Understanding quotient topology

Going through some wiki notes and books I found that a quotient space (also called an identification space) is, the result of identifying or "gluing together" certain points of a given space. The points to be identified are specified by an equivalence relation. This is commonly done in order to construct new spaces from given ones. However, I am having trouble to understand these points. Also, I want to understand quotient topology on a given set. What is the motivation behind constructing quotient topology in a given set? I need simple explanation that can make me understand about quotient topology.

Thank you very much.


Perhaps the simplest interesting example is the quotient of $[0,1]$ obtained from the equivalence relation $E$ whose equivalence classes are the singletons $\{x\}$ for $0<x<1$ and the doubleton $\{0,1\}$. This identifies the endpoints $0$ and $1$ to a single point, and the quotient space is homeomorphic to $S^1$, the circle. Taking $S^1$ to be specifically the unit circle in the plane, one homeomorphism is the map

$$h:[0,1]/E\to S^1:p\mapsto\begin{cases} \langle\cos2\pi x,\sin2\pi x\rangle,&\text{if }p=\{x\}\\\\ \langle 1,0\rangle,&\text{if }p=\{0,1\}\;. \end{cases}$$

The quotient topology is exactly the one that makes the resulting space ‘look like’ the original one with the identified points glued together.

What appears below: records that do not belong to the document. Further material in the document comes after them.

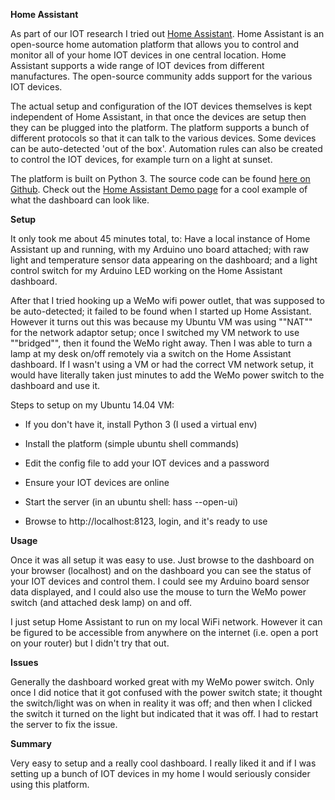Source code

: **Home Assistant**

As part of our IOT research I tried out [Home Assistant](https://home-assistant.io/). Home Assistant is an open-source home automation platform that allows you to control and monitor all of your home IOT devices in one central location. Home Assistant supports a wide range of IOT devices from different manufactures. The open-source community adds support for the various IOT devices.

The actual setup and configuration of the IOT devices themselves is kept independent of Home Assistant, in that once the devices are setup then they can be plugged into the platform. The platform supports a bunch of different protocols so that it can talk to the various devices. Some devices can be auto-detected 'out of the box'. Automation rules can also be created to control the IOT devices, for example turn on a light at sunset.

The platform is built on Python 3. The source code can be found [here on Github](https://github.com/balloob/home-assistant). Check out the [Home Assistant Demo page](https://home-assistant.io/demo/) for a cool example of what the dashboard can look like.

**Setup**

It only took me about 45 minutes total, to: Have a local instance of Home Assistant up and running, with my Arduino uno board attached; with raw light and temperature sensor data appearing on the dashboard; and a light control switch for my Arduino LED working on the Home Assistant dashboard.

After that I tried hooking up a WeMo wifi power outlet, that was supposed to be auto-detected; it failed to be found when I started up Home Assistant. However it turns out this was because my Ubuntu VM was using ""NAT"" for the network adaptor setup; once I switched my VM network to use ""bridged"", then it found the WeMo right away. Then I was able to turn a lamp at my desk on/off remotely via a switch on the Home Assistant dashboard. If I wasn't using a VM or had the correct VM network setup, it would have literally taken just minutes to add the WeMo power switch to the dashboard and use it.

Steps to setup on my Ubuntu 14.04 VM:

- If you don't have it, install Python 3 (I used a virtual env)

- Install the platform (simple ubuntu shell commands)

- Edit the config file to add your IOT devices and a password

- Ensure your IOT devices are online

- Start the server (in an ubuntu shell: hass --open-ui)

- Browse to http://localhost:8123, login, and it's ready to use

**Usage**

Once it was all setup it was easy to use. Just browse to the dashboard on your browser (localhost) and on the dashboard you can see the status of your IOT devices and control them. I could see my Arduino board sensor data displayed, and I could also use the mouse to turn the WeMo power switch (and attached desk lamp) on and off.

I just setup Home Assistant to run on my local WiFi network. However it can be figured to be accessible from anywhere on the internet (i.e. open a port on your router) but I didn't try that out.

**Issues**

Generally the dashboard worked great with my WeMo power switch. Only once I did notice that it got confused with the power switch state; it thought the switch/light was on when in reality it was off; and then when I clicked the switch it turned on the light but indicated that it was off. I had to restart the server to fix the issue.

**Summary**

Very easy to setup and a really cool dashboard. I really liked it and if I was setting up a bunch of IOT devices in my home I would seriously consider using this platform.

(This is really just the beginnings of an answer, because I’m not sure exactly what you want to know.)


When you are first learning about quotient spaces, it's difficult to get a visual intuition about them.

However, they're extremely important for cooking up new examples of topological spaces. And when you get used to the idea, you'll see the limitless potential they provide for making new spaces.

Getting used to them will only come from trying to understand all the examples that are written in your books.

Here are some ways that I've thought about quotients $q:E\rightarrow B$

Supposedly we already have a good understanding of the topology of $E$, and the quotient map $q$ is "gluing" parts of $E$ together to make a new space $B$. Our job is to understand $B$ at a level that we understood $E$.

Understanding $B$ from the inside: Example. If you lived in the interval $E=[0,1]$, then the numbers 0 and 1 would be like the start and finish of race track. Start at 0, go to 1, the end. However, if you now said 0=1 (in terms of points not numbers), then the finish of the race would also be the start of the race. 0 is your start go to 1=0 is your start go to 1... This is exactly what life would be like if you lived in the circle.

Understanding $B$ from the outside: Example, E is a rectangular stick of un-chewed bubble gum. To get B, Glue the top and bottom edges together to make a cylinder, then glue the other edges together i.e. the ends of the cylinder to make a torus. You have intuition already about a torus because you can hold it in your hand. So you can understand this quotient space from and extrinsic (outside) point of view. However, it's really best to understand the torus from the intrinsic (inside) point of view and to do that, start with the stick of gum E, and imagine you lived in the gum. Now, every time you traveled to the top of the gum, you're instantly transported to the bottom. Every time you made it to the left side, you are instantly transported to the right, etc.

Without this concept of gluing, it'd be pretty hard to quantitatively describe the torus and so the quotient concept is really handy. These examples are only the beginnings of what you can do

Once you get a good feeling for gluing points or subsets together to make a new space $B$, you'll need to understand the topology of this new space $B$ related to the topology old space $E$. This is where it's a good idea to let go of the need for visual intuition and to embrace definitions.